START THE RECORDS

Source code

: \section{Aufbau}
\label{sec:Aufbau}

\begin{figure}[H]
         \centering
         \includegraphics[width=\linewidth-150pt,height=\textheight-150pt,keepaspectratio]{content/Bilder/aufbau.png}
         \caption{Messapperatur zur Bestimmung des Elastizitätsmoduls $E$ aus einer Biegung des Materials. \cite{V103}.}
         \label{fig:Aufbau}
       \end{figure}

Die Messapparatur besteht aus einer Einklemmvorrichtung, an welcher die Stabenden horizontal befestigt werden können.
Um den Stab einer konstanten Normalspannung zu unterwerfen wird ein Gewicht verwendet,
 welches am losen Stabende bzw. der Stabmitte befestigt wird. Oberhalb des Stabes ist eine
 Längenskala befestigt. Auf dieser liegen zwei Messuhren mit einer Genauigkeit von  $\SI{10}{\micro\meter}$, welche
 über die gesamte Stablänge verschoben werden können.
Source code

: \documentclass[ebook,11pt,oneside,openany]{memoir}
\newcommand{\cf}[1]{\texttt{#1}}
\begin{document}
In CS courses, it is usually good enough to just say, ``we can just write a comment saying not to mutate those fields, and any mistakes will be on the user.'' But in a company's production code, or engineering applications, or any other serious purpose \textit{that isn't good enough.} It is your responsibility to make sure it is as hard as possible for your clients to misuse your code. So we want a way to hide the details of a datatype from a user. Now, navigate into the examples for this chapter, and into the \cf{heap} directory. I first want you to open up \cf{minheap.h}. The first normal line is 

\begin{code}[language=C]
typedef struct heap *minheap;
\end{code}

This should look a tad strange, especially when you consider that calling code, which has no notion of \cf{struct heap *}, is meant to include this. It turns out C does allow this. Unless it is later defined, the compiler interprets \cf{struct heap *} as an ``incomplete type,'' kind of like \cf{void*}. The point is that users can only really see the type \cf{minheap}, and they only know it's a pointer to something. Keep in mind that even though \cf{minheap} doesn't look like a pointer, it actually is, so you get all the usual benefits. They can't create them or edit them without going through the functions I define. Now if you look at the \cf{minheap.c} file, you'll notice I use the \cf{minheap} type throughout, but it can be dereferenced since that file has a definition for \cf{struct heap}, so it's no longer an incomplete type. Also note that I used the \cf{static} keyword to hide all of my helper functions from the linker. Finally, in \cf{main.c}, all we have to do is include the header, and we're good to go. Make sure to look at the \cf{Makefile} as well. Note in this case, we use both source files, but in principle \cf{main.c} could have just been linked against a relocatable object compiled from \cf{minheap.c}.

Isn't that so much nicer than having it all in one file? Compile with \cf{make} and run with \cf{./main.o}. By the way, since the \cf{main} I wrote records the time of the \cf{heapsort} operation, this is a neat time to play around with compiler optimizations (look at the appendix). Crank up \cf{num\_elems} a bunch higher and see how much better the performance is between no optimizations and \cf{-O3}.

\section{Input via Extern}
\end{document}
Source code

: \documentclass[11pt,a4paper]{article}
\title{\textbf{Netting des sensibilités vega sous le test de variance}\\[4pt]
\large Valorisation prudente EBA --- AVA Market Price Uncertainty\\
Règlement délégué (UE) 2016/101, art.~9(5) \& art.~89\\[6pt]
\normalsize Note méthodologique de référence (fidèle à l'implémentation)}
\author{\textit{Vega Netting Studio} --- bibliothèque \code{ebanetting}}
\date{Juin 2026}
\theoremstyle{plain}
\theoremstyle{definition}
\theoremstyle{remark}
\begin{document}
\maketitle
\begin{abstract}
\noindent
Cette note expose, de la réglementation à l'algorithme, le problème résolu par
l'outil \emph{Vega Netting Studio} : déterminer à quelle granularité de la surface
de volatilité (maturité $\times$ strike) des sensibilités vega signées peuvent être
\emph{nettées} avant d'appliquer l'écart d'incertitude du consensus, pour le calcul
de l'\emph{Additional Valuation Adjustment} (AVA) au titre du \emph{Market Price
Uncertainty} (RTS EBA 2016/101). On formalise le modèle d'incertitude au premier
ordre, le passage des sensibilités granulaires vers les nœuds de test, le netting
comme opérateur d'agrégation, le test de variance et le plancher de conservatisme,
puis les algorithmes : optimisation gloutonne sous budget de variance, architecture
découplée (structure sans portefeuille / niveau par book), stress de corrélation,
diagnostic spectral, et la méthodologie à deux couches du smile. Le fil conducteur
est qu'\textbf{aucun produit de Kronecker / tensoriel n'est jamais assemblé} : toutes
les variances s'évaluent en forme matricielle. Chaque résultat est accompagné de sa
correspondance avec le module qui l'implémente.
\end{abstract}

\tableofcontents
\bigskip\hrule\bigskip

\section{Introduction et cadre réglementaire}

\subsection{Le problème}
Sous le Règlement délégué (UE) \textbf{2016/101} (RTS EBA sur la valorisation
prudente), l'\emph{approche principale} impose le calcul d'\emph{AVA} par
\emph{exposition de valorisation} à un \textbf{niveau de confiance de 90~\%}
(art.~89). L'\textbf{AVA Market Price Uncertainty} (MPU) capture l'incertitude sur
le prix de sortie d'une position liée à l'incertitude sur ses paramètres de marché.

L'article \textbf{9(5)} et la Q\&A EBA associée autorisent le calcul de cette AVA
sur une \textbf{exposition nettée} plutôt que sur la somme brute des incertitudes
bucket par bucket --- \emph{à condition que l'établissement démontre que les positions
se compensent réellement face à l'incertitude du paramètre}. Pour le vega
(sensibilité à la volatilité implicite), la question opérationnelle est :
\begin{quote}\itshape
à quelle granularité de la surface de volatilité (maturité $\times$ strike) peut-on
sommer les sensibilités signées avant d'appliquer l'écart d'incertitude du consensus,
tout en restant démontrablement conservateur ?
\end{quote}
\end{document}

END THE RECORDS

» WORK TASK
The records above are to be given again in full, word for word.

» REPLY
Source code

: \section{Aufbau}
\label{sec:Aufbau}

\begin{figure}[H]
         \centering
         \includegraphics[width=\linewidth-150pt,height=\textheight-150pt,keepaspectratio]{content/Bilder/aufbau.png}
         \caption{Messapperatur zur Bestimmung des Elastizitätsmoduls $E$ aus einer Biegung des Materials. \cite{V103}.}
         \label{fig:Aufbau}
       \end{figure}

Die Messapparatur besteht aus einer Einklemmvorrichtung, an welcher die Stabenden horizontal befestigt werden können.
Um den Stab einer konstanten Normalspannung zu unterwerfen wird ein Gewicht verwendet,
 welches am losen Stabende bzw. der Stabmitte befestigt wird. Oberhalb des Stabes ist eine
 Längenskala befestigt. Auf dieser liegen zwei Messuhren mit einer Genauigkeit von  $\SI{10}{\micro\meter}$, welche
 über die gesamte Stablänge verschoben werden können.
Source code

: \documentclass[ebook,11pt,oneside,openany]{memoir}
\newcommand{\cf}[1]{\texttt{#1}}
\begin{document}
In CS courses, it is usually good enough to just say, ``we can just write a comment saying not to mutate those fields, and any mistakes will be on the user.'' But in a company's production code, or engineering applications, or any other serious purpose \textit{that isn't good enough.} It is your responsibility to make sure it is as hard as possible for your clients to misuse your code. So we want a way to hide the details of a datatype from a user. Now, navigate into the examples for this chapter, and into the \cf{heap} directory. I first want you to open up \cf{minheap.h}. The first normal line is 

\begin{code}[language=C]
typedef struct heap *minheap;
\end{code}

This should look a tad strange, especially when you consider that calling code, which has no notion of \cf{struct heap *}, is meant to include this. It turns out C does allow this. Unless it is later defined, the compiler interprets \cf{struct heap *} as an ``incomplete type,'' kind of like \cf{void*}. The point is that users can only really see the type \cf{minheap}, and they only know it's a pointer to something. Keep in mind that even though \cf{minheap} doesn't look like a pointer, it actually is, so you get all the usual benefits. They can't create them or edit them without going through the functions I define. Now if you look at the \cf{minheap.c} file, you'll notice I use the \cf{minheap} type throughout, but it can be dereferenced since that file has a definition for \cf{struct heap}, so it's no longer an incomplete type. Also note that I used the \cf{static} keyword to hide all of my helper functions from the linker. Finally, in \cf{main.c}, all we have to do is include the header, and we're good to go. Make sure to look at the \cf{Makefile} as well. Note in this case, we use both source files, but in principle \cf{main.c} could have just been linked against a relocatable object compiled from \cf{minheap.c}.

Isn't that so much nicer than having it all in one file? Compile with \cf{make} and run with \cf{./main.o}. By the way, since the \cf{main} I wrote records the time of the \cf{heapsort} operation, this is a neat time to play around with compiler optimizations (look at the appendix). Crank up \cf{num\_elems} a bunch higher and see how much better the performance is between no optimizations and \cf{-O3}.

\section{Input via Extern}
\end{document}
Source code

: \documentclass[11pt,a4paper]{article}
\title{\textbf{Netting des sensibilités vega sous le test de variance}\\[4pt]
\large Valorisation prudente EBA --- AVA Market Price Uncertainty\\
Règlement délégué (UE) 2016/101, art.~9(5) \& art.~89\\[6pt]
\normalsize Note méthodologique de référence (fidèle à l'implémentation)}
\author{\textit{Vega Netting Studio} --- bibliothèque \code{ebanetting}}
\date{Juin 2026}
\theoremstyle{plain}
\theoremstyle{definition}
\theoremstyle{remark}
\begin{document}
\maketitle
\begin{abstract}
\noindent
Cette note expose, de la réglementation à l'algorithme, le problème résolu par
l'outil \emph{Vega Netting Studio} : déterminer à quelle granularité de la surface
de volatilité (maturité $\times$ strike) des sensibilités vega signées peuvent être
\emph{nettées} avant d'appliquer l'écart d'incertitude du consensus, pour le calcul
de l'\emph{Additional Valuation Adjustment} (AVA) au titre du \emph{Market Price
Uncertainty} (RTS EBA 2016/101). On formalise le modèle d'incertitude au premier
ordre, le passage des sensibilités granulaires vers les nœuds de test, le netting
comme opérateur d'agrégation, le test de variance et le plancher de conservatisme,
puis les algorithmes : optimisation gloutonne sous budget de variance, architecture
découplée (structure sans portefeuille / niveau par book), stress de corrélation,
diagnostic spectral, et la méthodologie à deux couches du smile. Le fil conducteur
est qu'\textbf{aucun produit de Kronecker / tensoriel n'est jamais assemblé} : toutes
les variances s'évaluent en forme matricielle. Chaque résultat est accompagné de sa
correspondance avec le module qui l'implémente.
\end{abstract}

\tableofcontents
\bigskip\hrule\bigskip

\section{Introduction et cadre réglementaire}

\subsection{Le problème}
Sous le Règlement délégué (UE) \textbf{2016/101} (RTS EBA sur la valorisation
prudente), l'\emph{approche principale} impose le calcul d'\emph{AVA} par
\emph{exposition de valorisation} à un \textbf{niveau de confiance de 90~\%}
(art.~89). L'\textbf{AVA Market Price Uncertainty} (MPU) capture l'incertitude sur
le prix de sortie d'une position liée à l'incertitude sur ses paramètres de marché.

L'article \textbf{9(5)} et la Q\&A EBA associée autorisent le calcul de cette AVA
sur une \textbf{exposition nettée} plutôt que sur la somme brute des incertitudes
bucket par bucket --- \emph{à condition que l'établissement démontre que les positions
se compensent réellement face à l'incertitude du paramètre}. Pour le vega
(sensibilité à la volatilité implicite), la question opérationnelle est :
\begin{quote}\itshape
à quelle granularité de la surface de volatilité (maturité $\times$ strike) peut-on
sommer les sensibilités signées avant d'appliquer l'écart d'incertitude du consensus,
tout en restant démontrablement conservateur ?
\end{quote}
\end{document}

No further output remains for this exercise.